■ **Directions**
Take from the records below each line that holds "build".

[Source texts of formatted documents]
★ ★ ★
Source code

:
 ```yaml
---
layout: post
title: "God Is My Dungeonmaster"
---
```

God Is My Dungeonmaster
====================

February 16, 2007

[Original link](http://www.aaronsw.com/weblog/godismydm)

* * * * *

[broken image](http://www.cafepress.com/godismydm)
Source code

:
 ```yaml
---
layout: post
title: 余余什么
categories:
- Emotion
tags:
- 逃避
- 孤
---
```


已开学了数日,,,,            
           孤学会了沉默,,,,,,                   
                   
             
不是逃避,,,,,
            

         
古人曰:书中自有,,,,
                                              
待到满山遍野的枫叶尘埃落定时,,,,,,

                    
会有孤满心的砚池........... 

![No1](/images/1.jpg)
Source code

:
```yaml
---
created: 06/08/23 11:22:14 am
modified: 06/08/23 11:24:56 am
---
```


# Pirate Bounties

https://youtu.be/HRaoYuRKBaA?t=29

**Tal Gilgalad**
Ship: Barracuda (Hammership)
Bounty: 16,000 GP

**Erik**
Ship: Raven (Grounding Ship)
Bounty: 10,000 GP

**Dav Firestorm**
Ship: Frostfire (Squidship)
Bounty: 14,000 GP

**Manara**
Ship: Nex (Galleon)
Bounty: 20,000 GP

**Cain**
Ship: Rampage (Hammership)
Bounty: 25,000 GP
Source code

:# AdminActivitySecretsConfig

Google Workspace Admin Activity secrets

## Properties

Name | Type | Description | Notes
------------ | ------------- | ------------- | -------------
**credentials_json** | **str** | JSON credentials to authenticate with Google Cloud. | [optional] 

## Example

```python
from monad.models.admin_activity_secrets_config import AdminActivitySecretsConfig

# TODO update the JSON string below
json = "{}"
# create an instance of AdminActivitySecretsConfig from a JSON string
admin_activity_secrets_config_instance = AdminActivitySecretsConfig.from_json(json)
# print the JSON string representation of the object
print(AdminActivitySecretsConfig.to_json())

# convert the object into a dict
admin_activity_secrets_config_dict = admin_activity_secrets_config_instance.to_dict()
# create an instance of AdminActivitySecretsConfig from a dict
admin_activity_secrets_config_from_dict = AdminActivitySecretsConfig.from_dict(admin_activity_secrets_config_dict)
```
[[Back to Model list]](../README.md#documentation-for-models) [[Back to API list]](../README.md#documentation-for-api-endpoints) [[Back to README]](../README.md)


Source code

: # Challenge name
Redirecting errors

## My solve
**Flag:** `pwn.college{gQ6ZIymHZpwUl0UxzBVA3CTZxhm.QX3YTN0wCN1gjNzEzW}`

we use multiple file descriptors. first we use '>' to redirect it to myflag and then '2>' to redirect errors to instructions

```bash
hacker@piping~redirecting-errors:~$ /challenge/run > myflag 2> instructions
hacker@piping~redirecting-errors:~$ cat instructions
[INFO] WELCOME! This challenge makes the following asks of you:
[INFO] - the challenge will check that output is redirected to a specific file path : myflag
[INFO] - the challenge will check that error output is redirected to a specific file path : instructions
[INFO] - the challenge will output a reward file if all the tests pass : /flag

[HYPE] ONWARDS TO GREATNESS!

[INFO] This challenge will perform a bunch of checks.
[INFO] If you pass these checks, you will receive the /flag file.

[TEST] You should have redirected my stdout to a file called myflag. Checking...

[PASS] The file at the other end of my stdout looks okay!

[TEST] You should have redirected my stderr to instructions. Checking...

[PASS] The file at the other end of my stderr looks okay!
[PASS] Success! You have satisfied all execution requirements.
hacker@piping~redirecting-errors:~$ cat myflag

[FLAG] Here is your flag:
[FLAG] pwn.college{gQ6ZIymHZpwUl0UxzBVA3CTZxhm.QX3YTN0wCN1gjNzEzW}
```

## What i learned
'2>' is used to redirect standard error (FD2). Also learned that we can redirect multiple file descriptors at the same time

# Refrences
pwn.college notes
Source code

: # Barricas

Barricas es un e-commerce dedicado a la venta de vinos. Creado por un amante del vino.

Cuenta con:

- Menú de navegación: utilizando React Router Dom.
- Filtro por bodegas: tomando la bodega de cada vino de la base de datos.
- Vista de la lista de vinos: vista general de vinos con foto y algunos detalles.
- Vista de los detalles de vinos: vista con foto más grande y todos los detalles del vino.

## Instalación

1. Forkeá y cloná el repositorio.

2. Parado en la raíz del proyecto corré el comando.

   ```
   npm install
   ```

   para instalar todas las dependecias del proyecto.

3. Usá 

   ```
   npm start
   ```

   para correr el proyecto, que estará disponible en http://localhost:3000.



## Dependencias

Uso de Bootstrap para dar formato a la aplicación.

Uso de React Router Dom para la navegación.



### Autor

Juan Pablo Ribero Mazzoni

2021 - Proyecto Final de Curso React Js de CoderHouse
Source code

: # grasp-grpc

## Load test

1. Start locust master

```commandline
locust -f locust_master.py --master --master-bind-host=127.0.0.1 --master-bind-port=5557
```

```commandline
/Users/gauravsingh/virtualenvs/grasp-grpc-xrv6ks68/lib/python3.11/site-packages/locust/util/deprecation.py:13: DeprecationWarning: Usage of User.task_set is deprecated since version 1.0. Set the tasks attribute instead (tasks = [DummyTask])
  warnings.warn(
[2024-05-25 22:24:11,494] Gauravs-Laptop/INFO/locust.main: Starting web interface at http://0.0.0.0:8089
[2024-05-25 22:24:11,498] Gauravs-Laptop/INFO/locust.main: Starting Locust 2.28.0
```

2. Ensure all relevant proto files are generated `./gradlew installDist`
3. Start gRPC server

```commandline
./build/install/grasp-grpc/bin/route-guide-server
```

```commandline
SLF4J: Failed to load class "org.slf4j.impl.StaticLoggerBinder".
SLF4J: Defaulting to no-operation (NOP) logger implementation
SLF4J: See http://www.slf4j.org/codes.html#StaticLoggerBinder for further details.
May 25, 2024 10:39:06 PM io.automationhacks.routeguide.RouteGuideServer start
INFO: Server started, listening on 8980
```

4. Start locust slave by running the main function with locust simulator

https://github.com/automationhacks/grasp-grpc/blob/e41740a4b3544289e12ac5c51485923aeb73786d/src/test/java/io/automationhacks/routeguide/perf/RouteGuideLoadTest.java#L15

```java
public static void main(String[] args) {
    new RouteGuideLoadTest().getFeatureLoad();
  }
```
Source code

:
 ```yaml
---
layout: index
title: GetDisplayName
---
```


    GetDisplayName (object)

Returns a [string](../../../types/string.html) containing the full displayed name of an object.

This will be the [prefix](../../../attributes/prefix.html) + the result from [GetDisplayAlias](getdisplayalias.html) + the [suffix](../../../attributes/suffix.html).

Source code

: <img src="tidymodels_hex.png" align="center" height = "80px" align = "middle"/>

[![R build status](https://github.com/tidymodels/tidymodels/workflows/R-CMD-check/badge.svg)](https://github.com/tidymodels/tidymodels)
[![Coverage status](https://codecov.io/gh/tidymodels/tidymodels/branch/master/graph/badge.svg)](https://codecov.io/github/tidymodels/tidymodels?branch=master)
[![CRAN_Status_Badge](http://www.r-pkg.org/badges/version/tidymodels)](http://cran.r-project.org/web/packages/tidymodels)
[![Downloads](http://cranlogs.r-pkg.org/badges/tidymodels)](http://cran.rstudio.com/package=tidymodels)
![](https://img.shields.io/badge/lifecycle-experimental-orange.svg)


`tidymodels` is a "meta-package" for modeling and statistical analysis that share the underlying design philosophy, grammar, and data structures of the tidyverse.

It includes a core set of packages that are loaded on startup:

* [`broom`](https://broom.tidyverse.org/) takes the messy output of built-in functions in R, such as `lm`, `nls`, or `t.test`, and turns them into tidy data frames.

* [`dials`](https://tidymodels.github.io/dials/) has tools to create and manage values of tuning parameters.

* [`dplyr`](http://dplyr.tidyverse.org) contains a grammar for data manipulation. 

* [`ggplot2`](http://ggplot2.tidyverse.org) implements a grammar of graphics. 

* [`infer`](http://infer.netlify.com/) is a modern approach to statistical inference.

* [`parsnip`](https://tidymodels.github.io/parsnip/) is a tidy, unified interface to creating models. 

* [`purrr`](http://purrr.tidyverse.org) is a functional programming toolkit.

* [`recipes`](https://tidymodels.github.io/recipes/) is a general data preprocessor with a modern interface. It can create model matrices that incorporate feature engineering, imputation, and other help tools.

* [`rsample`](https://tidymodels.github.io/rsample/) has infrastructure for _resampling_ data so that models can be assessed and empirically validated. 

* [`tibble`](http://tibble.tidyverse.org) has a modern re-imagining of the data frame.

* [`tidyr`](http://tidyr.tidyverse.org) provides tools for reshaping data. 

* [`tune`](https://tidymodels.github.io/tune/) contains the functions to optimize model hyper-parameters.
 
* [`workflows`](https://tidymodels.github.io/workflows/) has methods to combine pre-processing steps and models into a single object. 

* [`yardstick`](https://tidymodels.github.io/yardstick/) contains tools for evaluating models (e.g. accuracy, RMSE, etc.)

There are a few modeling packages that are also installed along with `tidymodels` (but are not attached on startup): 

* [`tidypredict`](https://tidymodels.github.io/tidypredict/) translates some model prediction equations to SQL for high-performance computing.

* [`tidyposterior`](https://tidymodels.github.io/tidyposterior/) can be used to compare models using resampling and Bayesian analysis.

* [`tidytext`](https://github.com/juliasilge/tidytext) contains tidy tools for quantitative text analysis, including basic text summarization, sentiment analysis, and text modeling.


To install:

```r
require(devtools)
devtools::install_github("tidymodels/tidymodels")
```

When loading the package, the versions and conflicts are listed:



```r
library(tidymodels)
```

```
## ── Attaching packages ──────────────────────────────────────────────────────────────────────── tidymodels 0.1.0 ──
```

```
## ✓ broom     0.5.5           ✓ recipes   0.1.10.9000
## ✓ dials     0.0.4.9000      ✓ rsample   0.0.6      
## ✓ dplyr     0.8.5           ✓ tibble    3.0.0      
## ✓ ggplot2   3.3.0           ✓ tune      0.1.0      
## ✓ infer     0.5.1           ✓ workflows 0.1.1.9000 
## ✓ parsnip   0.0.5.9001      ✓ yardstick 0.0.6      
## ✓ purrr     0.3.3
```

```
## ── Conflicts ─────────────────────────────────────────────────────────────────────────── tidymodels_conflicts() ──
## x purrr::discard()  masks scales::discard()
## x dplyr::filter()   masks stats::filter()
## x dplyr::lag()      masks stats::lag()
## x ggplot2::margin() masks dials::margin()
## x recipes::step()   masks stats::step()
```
★ ★ ★
■ **Task answer**
./build/install/grasp-grpc/bin/route-guide-server
[![R build status](https://github.com/tidymodels/tidymodels/workflows/R-CMD-check/badge.svg)](https://github.com/tidymodels/tidymodels)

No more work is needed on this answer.